Monday, April 7, 2008

The New Math (Quant Funds)

A longish article from Alpha Magazine:

"For a man whose flagship hedge fund is running on fumes, Marek Fludzinski couldn’t be calmer. The founder and CEO of New York–based Thales Fund Management has watched his firm’s assets plummet by more than $1 billion during the past year, as Thales, like most quantitative managers, has suffered as a result of the global credit crisis that began last summer.

But Fludzinski, who has a Ph.D. in theoretical physics from Princeton University and was one of the first two dozen employees at famed quant shop D.E. Shaw Group, is on a mission that means far more to him than profit and loss. He believes science is the key to unlocking the inner workings of the markets, and he intends to devote significant resources to prove it.“I think there is a law tying everything together,” says Fludzinski, 52.

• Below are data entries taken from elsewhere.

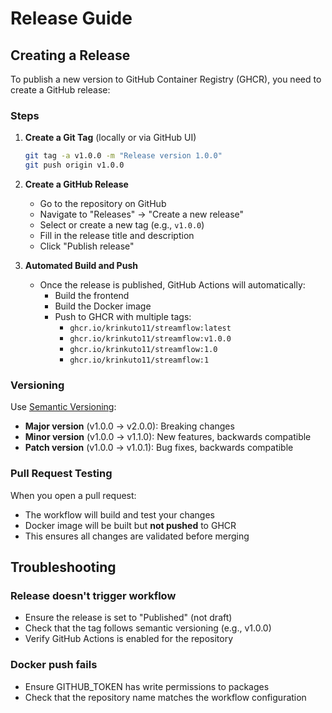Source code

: # Release Guide

## Creating a Release

To publish a new version to GitHub Container Registry (GHCR), you need to create a GitHub release:

### Steps

1. **Create a Git Tag** (locally or via GitHub UI)
   ```bash
   git tag -a v1.0.0 -m "Release version 1.0.0"
   git push origin v1.0.0
   ```

2. **Create a GitHub Release**
   - Go to the repository on GitHub
   - Navigate to "Releases" → "Create a new release"
   - Select or create a new tag (e.g., `v1.0.0`)
   - Fill in the release title and description
   - Click "Publish release"

3. **Automated Build and Push**
   - Once the release is published, GitHub Actions will automatically:
     - Build the frontend
     - Build the Docker image
     - Push to GHCR with multiple tags:
       - `ghcr.io/krinkuto11/streamflow:latest`
       - `ghcr.io/krinkuto11/streamflow:v1.0.0`
       - `ghcr.io/krinkuto11/streamflow:1.0`
       - `ghcr.io/krinkuto11/streamflow:1`

### Versioning

Use [Semantic Versioning](https://semver.org/):
- **Major version** (v1.0.0 → v2.0.0): Breaking changes
- **Minor version** (v1.0.0 → v1.1.0): New features, backwards compatible
- **Patch version** (v1.0.0 → v1.0.1): Bug fixes, backwards compatible

### Pull Request Testing

When you open a pull request:
- The workflow will build and test your changes
- Docker image will be built but **not pushed** to GHCR
- This ensures all changes are validated before merging

## Troubleshooting

### Release doesn't trigger workflow
- Ensure the release is set to "Published" (not draft)
- Check that the tag follows semantic versioning (e.g., v1.0.0)
- Verify GitHub Actions is enabled for the repository

### Docker push fails
- Ensure GITHUB_TOKEN has write permissions to packages
- Check that the repository name matches the workflow configuration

Science, however, didn’t much help Fludzinski last summer, when the onset of the credit crunch shook Thales and other quantitative hedge funds. Many of these firms specialize in a computer-powered strategy called statistical arbitrage, which uses mathematical models to profit from tiny mispricings of stocks and other assets. But in early August their models faltered after a large manager decided to liquidate its equity portfolio, most likely to meet margin calls on its credit positions.

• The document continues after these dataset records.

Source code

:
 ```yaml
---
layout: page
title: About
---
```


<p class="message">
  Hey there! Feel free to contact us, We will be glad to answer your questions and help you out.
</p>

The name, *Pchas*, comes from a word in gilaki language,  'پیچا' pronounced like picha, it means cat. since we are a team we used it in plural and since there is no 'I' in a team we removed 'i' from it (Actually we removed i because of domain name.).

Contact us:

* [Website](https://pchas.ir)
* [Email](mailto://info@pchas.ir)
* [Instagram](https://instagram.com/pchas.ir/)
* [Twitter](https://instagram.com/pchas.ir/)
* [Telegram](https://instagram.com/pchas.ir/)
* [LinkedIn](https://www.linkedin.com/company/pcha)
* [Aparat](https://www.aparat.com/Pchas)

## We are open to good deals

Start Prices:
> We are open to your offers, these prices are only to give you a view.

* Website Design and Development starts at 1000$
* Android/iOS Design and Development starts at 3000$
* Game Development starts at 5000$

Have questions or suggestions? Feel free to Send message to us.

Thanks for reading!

Partly because their strategies are based on many of the same academic theories, quant firms like AQR Capital Management, Renaissance Technologies Corp., D.E. Shaw and Thales held some of the same positions and began racking up huge losses. Sucker punched by the market, the quants didn’t know whether to cash out or stay in.

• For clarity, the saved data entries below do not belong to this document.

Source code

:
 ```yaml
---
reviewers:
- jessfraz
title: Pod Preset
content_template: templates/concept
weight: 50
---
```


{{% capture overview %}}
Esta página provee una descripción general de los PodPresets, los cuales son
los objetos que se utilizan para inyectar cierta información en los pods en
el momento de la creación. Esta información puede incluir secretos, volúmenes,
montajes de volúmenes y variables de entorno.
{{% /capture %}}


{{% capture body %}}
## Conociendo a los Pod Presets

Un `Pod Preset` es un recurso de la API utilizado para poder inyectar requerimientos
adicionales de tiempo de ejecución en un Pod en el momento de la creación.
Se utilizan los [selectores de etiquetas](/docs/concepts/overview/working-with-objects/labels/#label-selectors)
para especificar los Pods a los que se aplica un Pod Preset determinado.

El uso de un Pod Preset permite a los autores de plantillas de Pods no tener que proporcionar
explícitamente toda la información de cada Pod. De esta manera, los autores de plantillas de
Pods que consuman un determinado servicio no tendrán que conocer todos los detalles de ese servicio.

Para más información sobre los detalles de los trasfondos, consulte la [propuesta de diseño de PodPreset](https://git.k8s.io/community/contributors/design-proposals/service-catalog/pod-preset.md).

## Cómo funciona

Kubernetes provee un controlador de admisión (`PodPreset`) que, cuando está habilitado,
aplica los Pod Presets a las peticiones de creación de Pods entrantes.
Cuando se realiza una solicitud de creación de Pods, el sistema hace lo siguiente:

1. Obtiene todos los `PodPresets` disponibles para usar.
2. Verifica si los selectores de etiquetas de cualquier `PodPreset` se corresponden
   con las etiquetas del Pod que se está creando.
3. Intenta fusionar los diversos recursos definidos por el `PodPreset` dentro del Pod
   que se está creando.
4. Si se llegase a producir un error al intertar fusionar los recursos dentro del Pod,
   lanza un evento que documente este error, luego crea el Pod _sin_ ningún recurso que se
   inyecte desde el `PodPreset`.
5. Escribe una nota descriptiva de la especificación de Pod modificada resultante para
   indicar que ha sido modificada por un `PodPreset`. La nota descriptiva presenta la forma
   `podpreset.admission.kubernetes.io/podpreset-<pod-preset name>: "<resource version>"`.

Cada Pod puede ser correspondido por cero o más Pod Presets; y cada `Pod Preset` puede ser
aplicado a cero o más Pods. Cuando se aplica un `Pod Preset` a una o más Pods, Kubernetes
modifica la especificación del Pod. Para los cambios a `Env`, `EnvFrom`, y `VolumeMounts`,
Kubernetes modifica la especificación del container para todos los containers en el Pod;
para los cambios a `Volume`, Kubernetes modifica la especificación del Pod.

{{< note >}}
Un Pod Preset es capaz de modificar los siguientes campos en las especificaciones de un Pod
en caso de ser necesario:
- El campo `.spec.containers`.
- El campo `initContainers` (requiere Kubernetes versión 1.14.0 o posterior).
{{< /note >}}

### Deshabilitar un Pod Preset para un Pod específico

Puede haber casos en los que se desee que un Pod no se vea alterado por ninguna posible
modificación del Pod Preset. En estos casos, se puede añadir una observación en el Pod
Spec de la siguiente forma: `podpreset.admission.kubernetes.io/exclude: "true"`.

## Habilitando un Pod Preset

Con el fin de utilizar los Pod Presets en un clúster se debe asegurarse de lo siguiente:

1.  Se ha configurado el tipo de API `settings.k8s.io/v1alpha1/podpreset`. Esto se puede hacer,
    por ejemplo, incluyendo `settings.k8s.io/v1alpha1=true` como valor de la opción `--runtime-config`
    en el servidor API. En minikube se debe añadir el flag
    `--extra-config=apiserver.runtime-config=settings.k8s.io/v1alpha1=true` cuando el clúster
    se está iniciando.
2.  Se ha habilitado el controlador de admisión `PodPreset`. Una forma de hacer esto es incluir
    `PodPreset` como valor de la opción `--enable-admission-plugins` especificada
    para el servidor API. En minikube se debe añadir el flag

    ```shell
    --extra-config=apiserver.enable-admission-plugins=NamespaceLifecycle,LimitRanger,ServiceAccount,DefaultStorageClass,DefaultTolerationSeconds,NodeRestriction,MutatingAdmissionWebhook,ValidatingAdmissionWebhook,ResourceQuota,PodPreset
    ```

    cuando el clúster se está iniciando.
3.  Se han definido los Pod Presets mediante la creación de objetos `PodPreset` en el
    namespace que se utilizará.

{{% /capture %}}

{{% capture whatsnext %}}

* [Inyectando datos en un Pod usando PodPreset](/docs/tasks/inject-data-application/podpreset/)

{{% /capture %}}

Fludzinski and his peers came off like a bunch of propeller heads who had naively tried to bend reality to their models.This isn’t the first time Fludzinski has run into trouble. In 2002, Thales fell about 10 percent, say investors, prompting some to flee. This go-around, in a more difficult market, Fludzinski found ways to stem the losses. “We had enough of a risk control program in place that we weren’t forced to liquidate for margin calls despite our leverage,” he says. “We had layers of option strategies on top of our stat arb strategies to protect them from this catastrophic risk.”>>>MORE

HT: FT Alphaville who write:
You might have thought the end of complicated mathematical finance - or at least, its moderation - was on the horizon.
Not if you’re a hedge fund. Alpha magazine has a
big-picture piece this month on the rise and rise of quantitative funds - and why the crunch is throwing up big opportunities for them. If you are a tech/finance/stochastic geek this is interesting stuff. If not, you have been warned....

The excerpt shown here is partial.